Former Congresswoman Says Male Senator Asked Her To Fetch Him A Cup Of Tea

Former Congresswoman Says Senator Asked Her To Fetch Him A Cup Of Tea

Former Rep. Elizabeth Holtzman (D-N.Y.) said Wednesday that when she served in the House of Representatives in the late 1970s and early '80s, Congress was a far more hostile place for women than it is now.

A male senator, she said, once asked her to fetch him a cup of tea.

"I didn't know what he was thinking," Holtzman said in an interview on HuffPost Live. "He probably thought I was his secretary, because there were so few women in Congress when I was elected."

When Holtzman was elected in 1973 at the age of 32, there were only 16 women in the House and zero women senators. She was the youngest woman ever elected to Congress until 2014, when fellow New York Rep. Elise Stefanik (R) was elected at age 30.

Holtzman said one security guard did not believe her when she told him she was a congresswoman.

"Because I was so young and a woman, one of the Capitol police almost drew his gun on me when I said I was a member of Congress," she said.

Since Holtzman left Congress in 1981, the place has become a bit friendlier to women. There are 84 congresswomen and 20 women senators currently serving. But women still experience sexism in the halls of America's most powerful legislative body.

Sen. Kirsten Gillibrand (D-N.Y.) wrote in her 2014 book, Off The Sidelines, that her male colleagues made sexist comments and poked fun at her weight after she had a baby. One colleague told her she's "even pretty when [she's] fat," and another older senator once grabbed her waist and quipped that he likes his girls "chubby."

She discussed the experience in a September HuffPost Live interview.
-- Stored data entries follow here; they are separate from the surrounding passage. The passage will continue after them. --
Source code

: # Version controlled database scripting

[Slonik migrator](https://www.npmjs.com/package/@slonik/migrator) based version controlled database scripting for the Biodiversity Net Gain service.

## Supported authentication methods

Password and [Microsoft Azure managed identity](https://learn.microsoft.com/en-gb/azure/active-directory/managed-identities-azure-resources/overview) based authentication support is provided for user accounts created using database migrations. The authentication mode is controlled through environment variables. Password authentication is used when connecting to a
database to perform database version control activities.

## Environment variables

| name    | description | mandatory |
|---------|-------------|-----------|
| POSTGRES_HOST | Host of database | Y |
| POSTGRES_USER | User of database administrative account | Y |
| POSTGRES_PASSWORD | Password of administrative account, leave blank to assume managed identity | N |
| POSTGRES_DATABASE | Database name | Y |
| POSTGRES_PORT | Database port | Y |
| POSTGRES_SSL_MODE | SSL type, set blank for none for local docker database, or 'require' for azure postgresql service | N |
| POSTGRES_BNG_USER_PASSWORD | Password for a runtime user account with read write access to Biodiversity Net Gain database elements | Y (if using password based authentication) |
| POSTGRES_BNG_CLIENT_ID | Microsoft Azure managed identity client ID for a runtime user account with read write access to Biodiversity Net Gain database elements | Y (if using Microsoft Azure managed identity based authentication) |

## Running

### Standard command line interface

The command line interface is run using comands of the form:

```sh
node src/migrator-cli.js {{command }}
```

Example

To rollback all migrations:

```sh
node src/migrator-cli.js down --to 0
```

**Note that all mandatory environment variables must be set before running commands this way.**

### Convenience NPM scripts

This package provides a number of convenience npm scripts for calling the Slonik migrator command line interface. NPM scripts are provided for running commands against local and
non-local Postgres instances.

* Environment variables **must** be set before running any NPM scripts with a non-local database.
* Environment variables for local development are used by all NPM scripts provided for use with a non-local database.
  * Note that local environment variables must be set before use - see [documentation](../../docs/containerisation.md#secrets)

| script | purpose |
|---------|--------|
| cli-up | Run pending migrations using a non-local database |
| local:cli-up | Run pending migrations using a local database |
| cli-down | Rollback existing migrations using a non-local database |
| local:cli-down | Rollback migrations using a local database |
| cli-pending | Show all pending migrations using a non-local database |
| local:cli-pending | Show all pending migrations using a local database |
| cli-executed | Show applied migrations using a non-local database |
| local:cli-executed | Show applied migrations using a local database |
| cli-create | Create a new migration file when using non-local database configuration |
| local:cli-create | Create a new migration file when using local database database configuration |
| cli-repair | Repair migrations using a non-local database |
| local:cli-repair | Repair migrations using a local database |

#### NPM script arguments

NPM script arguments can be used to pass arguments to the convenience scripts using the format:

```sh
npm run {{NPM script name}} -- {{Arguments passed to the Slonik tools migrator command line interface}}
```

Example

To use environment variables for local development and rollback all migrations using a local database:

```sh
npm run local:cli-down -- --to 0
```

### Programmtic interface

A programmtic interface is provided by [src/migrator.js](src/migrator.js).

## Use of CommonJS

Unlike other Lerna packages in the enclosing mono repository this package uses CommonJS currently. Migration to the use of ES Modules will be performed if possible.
"I've just had a baby, I've just been appointed [to replace Hillary Clinton in the Senate], I have a lot to learn, so much on my plate, and this man basically says to me, 'You're too fat to be elected statewide,'" Gillibrand said. "At that moment, if I could have just disappeared, I would have. If I could have just melted in tears, I would have. But I had to just sit there and talk to him.... I didn't hear a word he said, but I wasn't in a place where I could tell him to go fuck himself."

Holtzman said she sees progress in Congress, based on the number of women being elected -- but the old boys' club still has a long way to go. "It takes time," she said. "Much longer than anyone ever dreamed."